Assigned task:
Reproduce the entries that follow, exactly and in full.

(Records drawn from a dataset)

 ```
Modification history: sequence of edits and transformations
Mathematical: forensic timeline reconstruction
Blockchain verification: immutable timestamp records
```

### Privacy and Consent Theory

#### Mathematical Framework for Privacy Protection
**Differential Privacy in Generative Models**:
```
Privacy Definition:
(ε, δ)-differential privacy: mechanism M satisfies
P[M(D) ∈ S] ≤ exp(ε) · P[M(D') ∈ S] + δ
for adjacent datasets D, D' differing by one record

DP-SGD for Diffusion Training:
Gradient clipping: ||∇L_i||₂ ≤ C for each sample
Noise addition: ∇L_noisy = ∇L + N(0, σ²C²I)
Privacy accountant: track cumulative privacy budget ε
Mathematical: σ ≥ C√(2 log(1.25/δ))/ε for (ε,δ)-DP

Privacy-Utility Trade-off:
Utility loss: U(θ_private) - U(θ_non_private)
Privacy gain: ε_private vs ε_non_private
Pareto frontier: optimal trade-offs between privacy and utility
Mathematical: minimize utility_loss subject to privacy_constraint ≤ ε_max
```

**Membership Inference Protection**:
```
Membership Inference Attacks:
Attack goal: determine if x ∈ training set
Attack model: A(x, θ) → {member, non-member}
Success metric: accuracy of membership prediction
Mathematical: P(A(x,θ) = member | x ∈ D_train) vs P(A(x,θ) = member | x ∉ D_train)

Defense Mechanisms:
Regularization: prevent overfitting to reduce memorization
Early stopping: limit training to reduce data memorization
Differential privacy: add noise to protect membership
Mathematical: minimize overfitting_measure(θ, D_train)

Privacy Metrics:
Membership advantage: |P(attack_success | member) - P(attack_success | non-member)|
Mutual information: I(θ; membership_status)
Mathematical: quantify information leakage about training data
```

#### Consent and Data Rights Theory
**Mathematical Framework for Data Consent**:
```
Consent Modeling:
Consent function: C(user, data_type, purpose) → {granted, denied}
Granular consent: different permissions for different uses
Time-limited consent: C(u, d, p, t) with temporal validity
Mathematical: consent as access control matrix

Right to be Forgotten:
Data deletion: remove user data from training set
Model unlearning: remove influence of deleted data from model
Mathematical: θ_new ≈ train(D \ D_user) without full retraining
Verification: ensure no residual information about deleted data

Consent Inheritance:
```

Written answer:
 ```
Modification history: sequence of edits and transformations
Mathematical: forensic timeline reconstruction
Blockchain verification: immutable timestamp records
```

### Privacy and Consent Theory

#### Mathematical Framework for Privacy Protection
**Differential Privacy in Generative Models**:
```
Privacy Definition:
(ε, δ)-differential privacy: mechanism M satisfies
P[M(D) ∈ S] ≤ exp(ε) · P[M(D') ∈ S] + δ
for adjacent datasets D, D' differing by one record

DP-SGD for Diffusion Training:
Gradient clipping: ||∇L_i||₂ ≤ C for each sample
Noise addition: ∇L_noisy = ∇L + N(0, σ²C²I)
Privacy accountant: track cumulative privacy budget ε
Mathematical: σ ≥ C√(2 log(1.25/δ))/ε for (ε,δ)-DP

Privacy-Utility Trade-off:
Utility loss: U(θ_private) - U(θ_non_private)
Privacy gain: ε_private vs ε_non_private
Pareto frontier: optimal trade-offs between privacy and utility
Mathematical: minimize utility_loss subject to privacy_constraint ≤ ε_max
```

**Membership Inference Protection**:
```
Membership Inference Attacks:
Attack goal: determine if x ∈ training set
Attack model: A(x, θ) → {member, non-member}
Success metric: accuracy of membership prediction
Mathematical: P(A(x,θ) = member | x ∈ D_train) vs P(A(x,θ) = member | x ∉ D_train)

Defense Mechanisms:
Regularization: prevent overfitting to reduce memorization
Early stopping: limit training to reduce data memorization
Differential privacy: add noise to protect membership
Mathematical: minimize overfitting_measure(θ, D_train)

Privacy Metrics:
Membership advantage: |P(attack_success | member) - P(attack_success | non-member)|
Mutual information: I(θ; membership_status)
Mathematical: quantify information leakage about training data
```

#### Consent and Data Rights Theory
**Mathematical Framework for Data Consent**:
```
Consent Modeling:
Consent function: C(user, data_type, purpose) → {granted, denied}
Granular consent: different permissions for different uses
Time-limited consent: C(u, d, p, t) with temporal validity
Mathematical: consent as access control matrix

Right to be Forgotten:
Data deletion: remove user data from training set
Model unlearning: remove influence of deleted data from model
Mathematical: θ_new ≈ train(D \ D_user) without full retraining
Verification: ensure no residual information about deleted data

Consent Inheritance:
```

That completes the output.